What is expected -
Lines below that hold the word "develop" must be copied in full.

+++ Input records

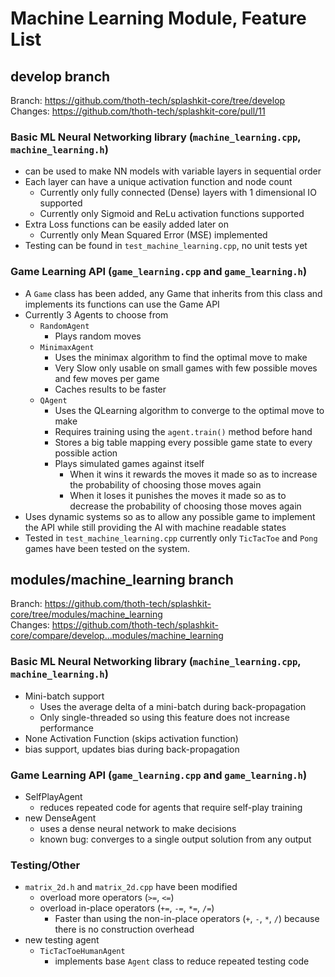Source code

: # Machine Learning Module, Feature List

## develop branch

Branch: https://github.com/thoth-tech/splashkit-core/tree/develop  
Changes: https://github.com/thoth-tech/splashkit-core/pull/11

### Basic ML Neural Networking library (`machine_learning.cpp`, `machine_learning.h`)

- can be used to make NN models with variable layers in sequential order
- Each layer can have a unique activation function and node count
  - Currently only fully connected (Dense) layers with 1 dimensional IO supported
  - Currently only Sigmoid and ReLu activation functions supported
- Extra Loss functions can be easily added later on
  - Currently only Mean Squared Error (MSE) implemented
- Testing can be found in `test_machine_learning.cpp`, no unit tests yet

### Game Learning API (`game_learning.cpp` and `game_learning.h`)

- A `Game` class has been added, any Game that inherits from this class and implements its functions
  can use the Game API
- Currently 3 Agents to choose from
  - `RandomAgent`
    - Plays random moves
  - `MinimaxAgent`
    - Uses the minimax algorithm to find the optimal move to make
    - Very Slow only usable on small games with few possible moves and few moves per game
    - Caches results to be faster
  - `QAgent`
    - Uses the QLearning algorithm to converge to the optimal move to make
    - Requires training using the `agent.train()` method before hand
    - Stores a big table mapping every possible game state to every possible action
    - Plays simulated games against itself
      - When it wins it rewards the moves it made so as to increase the probability of choosing
        those moves again
      - When it loses it punishes the moves it made so as to decrease the probability of choosing
        those moves again
- Uses dynamic systems so as to allow any possible game to implement the API while still providing
  the AI with machine readable states
- Tested in `test_machine_learning.cpp` currently only `TicTacToe` and `Pong` games have been tested
  on the system.

## modules/machine_learning branch

Branch: https://github.com/thoth-tech/splashkit-core/tree/modules/machine_learning  
Changes: https://github.com/thoth-tech/splashkit-core/compare/develop...modules/machine_learning

### Basic ML Neural Networking library (`machine_learning.cpp`, `machine_learning.h`)

- Mini-batch support
  - Uses the average delta of a mini-batch during back-propagation
  - Only single-threaded so using this feature does not increase performance
- None Activation Function (skips activation function)
- bias support, updates bias during back-propagation

### Game Learning API (`game_learning.cpp` and `game_learning.h`)

- SelfPlayAgent
  - reduces repeated code for agents that require self-play training
- new DenseAgent
  - uses a dense neural network to make decisions
  - known bug: converges to a single output solution from any output

### Testing/Other

- `matrix_2d.h` and `matrix_2d.cpp` have been modified
  - overload more operators (`>=`, `<=`)
  - overload in-place operators (`+=`, `-=`, `*=`, `/=`)
    - Faster than using the non-in-place operators (`+`, `-`, `*`, `/`) because there is no
      construction overhead
- new testing agent
  - `TicTacToeHumanAgent`
    - implements base `Agent` class to reduce repeated testing code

++++++

Output -
## develop branch
Branch: https://github.com/thoth-tech/splashkit-core/tree/develop  
Changes: https://github.com/thoth-tech/splashkit-core/compare/develop...modules/machine_learning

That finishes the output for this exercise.